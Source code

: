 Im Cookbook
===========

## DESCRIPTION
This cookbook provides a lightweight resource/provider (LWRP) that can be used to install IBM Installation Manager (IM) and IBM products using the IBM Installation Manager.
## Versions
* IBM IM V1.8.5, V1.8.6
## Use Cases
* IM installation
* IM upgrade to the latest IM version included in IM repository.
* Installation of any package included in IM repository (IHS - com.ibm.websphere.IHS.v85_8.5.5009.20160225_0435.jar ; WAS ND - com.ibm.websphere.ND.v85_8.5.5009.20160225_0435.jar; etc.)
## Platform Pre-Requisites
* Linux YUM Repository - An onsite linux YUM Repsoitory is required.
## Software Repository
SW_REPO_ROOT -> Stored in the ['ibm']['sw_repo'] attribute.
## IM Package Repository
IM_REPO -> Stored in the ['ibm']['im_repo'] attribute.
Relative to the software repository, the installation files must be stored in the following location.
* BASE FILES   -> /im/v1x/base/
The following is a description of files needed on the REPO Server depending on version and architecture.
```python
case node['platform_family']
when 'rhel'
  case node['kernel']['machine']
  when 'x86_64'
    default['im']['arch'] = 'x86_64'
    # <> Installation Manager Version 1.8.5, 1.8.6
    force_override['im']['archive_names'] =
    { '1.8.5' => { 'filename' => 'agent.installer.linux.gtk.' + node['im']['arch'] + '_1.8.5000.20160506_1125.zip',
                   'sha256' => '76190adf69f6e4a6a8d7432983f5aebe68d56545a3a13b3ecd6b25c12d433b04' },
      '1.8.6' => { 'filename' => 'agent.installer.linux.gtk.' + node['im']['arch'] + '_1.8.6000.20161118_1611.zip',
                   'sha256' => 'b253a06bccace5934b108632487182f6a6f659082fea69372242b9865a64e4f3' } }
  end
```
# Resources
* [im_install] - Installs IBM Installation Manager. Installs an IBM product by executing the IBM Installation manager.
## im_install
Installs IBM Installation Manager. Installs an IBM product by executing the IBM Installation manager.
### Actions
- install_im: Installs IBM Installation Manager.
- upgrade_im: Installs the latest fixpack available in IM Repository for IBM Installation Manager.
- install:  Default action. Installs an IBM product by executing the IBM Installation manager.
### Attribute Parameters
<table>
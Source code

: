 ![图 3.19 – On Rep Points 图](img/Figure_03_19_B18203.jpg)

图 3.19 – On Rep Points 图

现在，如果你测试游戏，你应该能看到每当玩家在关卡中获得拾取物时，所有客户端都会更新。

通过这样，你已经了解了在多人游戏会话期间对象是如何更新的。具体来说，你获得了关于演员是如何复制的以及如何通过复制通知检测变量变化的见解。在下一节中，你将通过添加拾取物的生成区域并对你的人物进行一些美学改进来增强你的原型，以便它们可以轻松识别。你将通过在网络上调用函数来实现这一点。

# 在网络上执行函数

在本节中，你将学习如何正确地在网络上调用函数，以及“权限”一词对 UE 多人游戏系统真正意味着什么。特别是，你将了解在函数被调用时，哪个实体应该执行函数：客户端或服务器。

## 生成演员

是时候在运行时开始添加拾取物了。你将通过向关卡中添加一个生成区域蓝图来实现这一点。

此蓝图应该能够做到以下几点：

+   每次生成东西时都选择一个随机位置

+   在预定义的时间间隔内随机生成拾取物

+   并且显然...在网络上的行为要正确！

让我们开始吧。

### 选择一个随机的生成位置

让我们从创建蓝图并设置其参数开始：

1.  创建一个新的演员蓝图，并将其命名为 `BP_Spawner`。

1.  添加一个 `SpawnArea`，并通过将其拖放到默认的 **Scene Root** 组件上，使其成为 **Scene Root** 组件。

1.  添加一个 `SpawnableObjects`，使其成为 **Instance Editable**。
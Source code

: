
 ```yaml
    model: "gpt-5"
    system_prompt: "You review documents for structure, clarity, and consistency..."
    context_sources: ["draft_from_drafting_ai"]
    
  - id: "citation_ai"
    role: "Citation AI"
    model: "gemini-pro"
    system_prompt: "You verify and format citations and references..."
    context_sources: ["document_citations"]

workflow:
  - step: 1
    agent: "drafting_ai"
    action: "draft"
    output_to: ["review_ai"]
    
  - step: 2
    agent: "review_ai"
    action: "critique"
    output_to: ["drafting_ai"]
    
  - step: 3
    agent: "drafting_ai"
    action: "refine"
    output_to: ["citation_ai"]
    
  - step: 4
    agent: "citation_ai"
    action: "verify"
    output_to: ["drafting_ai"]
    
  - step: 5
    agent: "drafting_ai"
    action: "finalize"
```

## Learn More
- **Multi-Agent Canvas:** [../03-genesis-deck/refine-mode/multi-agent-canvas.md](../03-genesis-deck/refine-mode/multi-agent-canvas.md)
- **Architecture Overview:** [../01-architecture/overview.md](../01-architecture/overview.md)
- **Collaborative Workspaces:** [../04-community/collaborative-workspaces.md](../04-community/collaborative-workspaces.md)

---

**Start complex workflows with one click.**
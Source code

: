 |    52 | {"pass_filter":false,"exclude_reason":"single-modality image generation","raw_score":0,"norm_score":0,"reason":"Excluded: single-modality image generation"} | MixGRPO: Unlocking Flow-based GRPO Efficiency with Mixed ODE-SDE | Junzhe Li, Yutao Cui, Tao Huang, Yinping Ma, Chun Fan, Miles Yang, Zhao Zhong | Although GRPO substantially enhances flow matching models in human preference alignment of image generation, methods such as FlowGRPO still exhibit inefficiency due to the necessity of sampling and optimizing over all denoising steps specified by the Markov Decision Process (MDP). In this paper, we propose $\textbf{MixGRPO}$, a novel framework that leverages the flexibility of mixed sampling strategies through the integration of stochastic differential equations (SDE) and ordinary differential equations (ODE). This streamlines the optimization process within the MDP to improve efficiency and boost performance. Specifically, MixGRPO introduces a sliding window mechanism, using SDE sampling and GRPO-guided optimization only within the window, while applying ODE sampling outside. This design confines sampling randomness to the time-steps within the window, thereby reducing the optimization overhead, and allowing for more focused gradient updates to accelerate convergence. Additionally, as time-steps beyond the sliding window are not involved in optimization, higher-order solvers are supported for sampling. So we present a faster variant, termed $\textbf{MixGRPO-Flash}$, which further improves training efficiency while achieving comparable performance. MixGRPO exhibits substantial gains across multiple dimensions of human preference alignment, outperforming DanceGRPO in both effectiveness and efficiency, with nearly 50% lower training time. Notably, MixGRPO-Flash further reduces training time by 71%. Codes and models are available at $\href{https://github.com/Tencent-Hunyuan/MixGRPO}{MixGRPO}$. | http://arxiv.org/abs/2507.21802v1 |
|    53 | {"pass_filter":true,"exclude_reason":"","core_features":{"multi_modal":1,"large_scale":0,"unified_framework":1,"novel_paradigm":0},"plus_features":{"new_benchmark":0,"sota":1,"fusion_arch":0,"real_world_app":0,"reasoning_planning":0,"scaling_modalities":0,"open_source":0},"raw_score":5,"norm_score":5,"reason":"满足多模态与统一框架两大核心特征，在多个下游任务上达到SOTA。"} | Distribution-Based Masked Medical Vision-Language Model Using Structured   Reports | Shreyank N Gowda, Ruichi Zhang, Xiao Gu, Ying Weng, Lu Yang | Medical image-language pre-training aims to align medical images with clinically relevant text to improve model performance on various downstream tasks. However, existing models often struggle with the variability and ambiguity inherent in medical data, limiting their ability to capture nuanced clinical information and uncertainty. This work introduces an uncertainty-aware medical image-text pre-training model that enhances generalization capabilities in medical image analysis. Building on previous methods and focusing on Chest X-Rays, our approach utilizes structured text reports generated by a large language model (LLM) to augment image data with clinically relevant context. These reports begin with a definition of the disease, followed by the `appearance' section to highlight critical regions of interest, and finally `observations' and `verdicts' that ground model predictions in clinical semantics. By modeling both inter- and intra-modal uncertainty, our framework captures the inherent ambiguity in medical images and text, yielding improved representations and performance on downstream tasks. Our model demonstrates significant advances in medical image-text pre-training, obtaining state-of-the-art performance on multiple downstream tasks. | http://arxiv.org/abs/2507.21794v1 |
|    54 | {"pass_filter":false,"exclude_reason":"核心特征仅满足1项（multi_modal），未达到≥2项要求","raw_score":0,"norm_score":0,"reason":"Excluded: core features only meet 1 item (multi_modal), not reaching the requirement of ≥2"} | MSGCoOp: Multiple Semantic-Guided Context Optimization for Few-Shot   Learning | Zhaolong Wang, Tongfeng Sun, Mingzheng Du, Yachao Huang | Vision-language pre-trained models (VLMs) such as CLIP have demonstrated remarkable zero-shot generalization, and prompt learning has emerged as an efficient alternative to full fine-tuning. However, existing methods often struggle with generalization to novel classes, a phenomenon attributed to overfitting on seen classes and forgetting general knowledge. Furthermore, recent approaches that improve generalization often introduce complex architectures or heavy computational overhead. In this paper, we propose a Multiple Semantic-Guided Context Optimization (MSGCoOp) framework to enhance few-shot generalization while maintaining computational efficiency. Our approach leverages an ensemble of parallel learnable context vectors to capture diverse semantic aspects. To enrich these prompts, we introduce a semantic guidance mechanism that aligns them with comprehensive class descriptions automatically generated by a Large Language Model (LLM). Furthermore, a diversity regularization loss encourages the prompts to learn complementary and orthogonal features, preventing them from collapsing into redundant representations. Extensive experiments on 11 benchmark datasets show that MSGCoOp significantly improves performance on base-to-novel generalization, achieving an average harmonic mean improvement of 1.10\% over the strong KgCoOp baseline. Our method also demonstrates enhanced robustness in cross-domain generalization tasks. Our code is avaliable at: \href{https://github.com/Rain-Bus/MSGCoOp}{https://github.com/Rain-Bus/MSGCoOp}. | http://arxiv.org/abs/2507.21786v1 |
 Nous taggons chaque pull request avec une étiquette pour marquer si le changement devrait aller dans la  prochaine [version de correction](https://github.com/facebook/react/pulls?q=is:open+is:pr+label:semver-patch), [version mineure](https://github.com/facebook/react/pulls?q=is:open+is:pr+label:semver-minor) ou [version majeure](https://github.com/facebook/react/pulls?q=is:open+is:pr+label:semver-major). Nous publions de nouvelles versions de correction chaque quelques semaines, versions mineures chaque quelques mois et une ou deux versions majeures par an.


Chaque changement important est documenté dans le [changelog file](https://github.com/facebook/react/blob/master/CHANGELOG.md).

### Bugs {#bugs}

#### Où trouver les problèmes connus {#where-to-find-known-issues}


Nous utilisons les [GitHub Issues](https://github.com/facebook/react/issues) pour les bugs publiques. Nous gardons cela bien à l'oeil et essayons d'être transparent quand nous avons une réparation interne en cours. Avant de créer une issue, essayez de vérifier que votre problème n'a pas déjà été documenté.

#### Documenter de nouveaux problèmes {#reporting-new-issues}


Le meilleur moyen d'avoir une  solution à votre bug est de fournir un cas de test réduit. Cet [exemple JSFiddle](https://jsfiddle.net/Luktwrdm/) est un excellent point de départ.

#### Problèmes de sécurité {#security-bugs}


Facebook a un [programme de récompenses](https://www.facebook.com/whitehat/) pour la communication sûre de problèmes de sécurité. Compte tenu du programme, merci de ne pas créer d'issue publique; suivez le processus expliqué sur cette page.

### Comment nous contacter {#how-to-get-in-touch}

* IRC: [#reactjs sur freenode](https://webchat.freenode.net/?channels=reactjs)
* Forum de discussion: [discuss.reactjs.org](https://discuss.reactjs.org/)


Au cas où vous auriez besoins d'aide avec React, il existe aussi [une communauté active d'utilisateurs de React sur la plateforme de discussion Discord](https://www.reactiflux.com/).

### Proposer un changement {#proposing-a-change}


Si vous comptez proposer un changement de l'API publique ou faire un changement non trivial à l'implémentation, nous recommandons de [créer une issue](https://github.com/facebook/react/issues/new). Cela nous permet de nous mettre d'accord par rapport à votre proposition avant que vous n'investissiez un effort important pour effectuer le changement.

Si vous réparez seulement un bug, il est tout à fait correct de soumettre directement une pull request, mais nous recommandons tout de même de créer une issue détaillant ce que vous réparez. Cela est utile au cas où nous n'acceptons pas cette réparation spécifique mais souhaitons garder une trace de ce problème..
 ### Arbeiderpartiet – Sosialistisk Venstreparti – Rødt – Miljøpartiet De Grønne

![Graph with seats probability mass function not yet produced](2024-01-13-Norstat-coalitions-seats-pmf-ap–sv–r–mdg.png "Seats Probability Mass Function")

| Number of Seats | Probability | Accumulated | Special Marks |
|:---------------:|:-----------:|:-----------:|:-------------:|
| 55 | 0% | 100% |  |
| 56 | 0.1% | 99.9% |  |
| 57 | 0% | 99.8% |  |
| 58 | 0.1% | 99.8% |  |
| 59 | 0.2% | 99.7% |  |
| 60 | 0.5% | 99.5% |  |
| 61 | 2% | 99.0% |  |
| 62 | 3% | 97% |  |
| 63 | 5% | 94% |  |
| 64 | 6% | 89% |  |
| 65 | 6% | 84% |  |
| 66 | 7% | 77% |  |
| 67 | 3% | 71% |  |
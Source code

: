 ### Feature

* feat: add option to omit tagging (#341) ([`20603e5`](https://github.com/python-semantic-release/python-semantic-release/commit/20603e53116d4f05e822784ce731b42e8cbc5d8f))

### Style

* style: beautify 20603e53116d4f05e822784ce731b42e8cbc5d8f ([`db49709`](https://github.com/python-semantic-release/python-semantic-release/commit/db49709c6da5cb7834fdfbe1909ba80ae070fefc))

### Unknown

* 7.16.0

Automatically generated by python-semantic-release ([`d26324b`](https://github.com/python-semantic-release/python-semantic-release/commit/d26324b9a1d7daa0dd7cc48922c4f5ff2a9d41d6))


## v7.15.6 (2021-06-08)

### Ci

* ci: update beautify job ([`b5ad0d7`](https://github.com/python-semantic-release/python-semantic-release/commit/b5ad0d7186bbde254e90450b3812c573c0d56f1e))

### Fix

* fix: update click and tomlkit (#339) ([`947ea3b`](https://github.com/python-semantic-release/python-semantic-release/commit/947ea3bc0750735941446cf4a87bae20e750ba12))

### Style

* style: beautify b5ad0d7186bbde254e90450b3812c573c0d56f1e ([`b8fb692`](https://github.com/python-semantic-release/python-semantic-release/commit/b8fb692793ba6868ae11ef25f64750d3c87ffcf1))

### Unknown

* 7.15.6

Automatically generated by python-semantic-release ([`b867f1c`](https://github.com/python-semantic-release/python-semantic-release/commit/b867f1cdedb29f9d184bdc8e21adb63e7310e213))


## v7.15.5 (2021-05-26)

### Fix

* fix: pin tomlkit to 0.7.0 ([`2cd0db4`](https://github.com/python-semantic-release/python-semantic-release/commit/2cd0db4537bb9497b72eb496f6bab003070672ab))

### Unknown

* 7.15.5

————————

Extract the lines of the preceding material that run from the line with "IRC: [#reactjs sur" through the line with "Si vous comptez", inclusive, reproducing them exactly and adding nothing.

## OUTPUT FOR THIS TASK
* IRC: [#reactjs sur freenode](https://webchat.freenode.net/?channels=reactjs)
* Forum de discussion: [discuss.reactjs.org](https://discuss.reactjs.org/)


Au cas où vous auriez besoins d'aide avec React, il existe aussi [une communauté active d'utilisateurs de React sur la plateforme de discussion Discord](https://www.reactiflux.com/).

### Proposer un changement {#proposing-a-change}


Si vous comptez proposer un changement de l'API publique ou faire un changement non trivial à l'implémentation, nous recommandons de [créer une issue](https://github.com/facebook/react/issues/new). Cela nous permet de nous mettre d'accord par rapport à votre proposition avant que vous n'investissiez un effort important pour effectuer le changement.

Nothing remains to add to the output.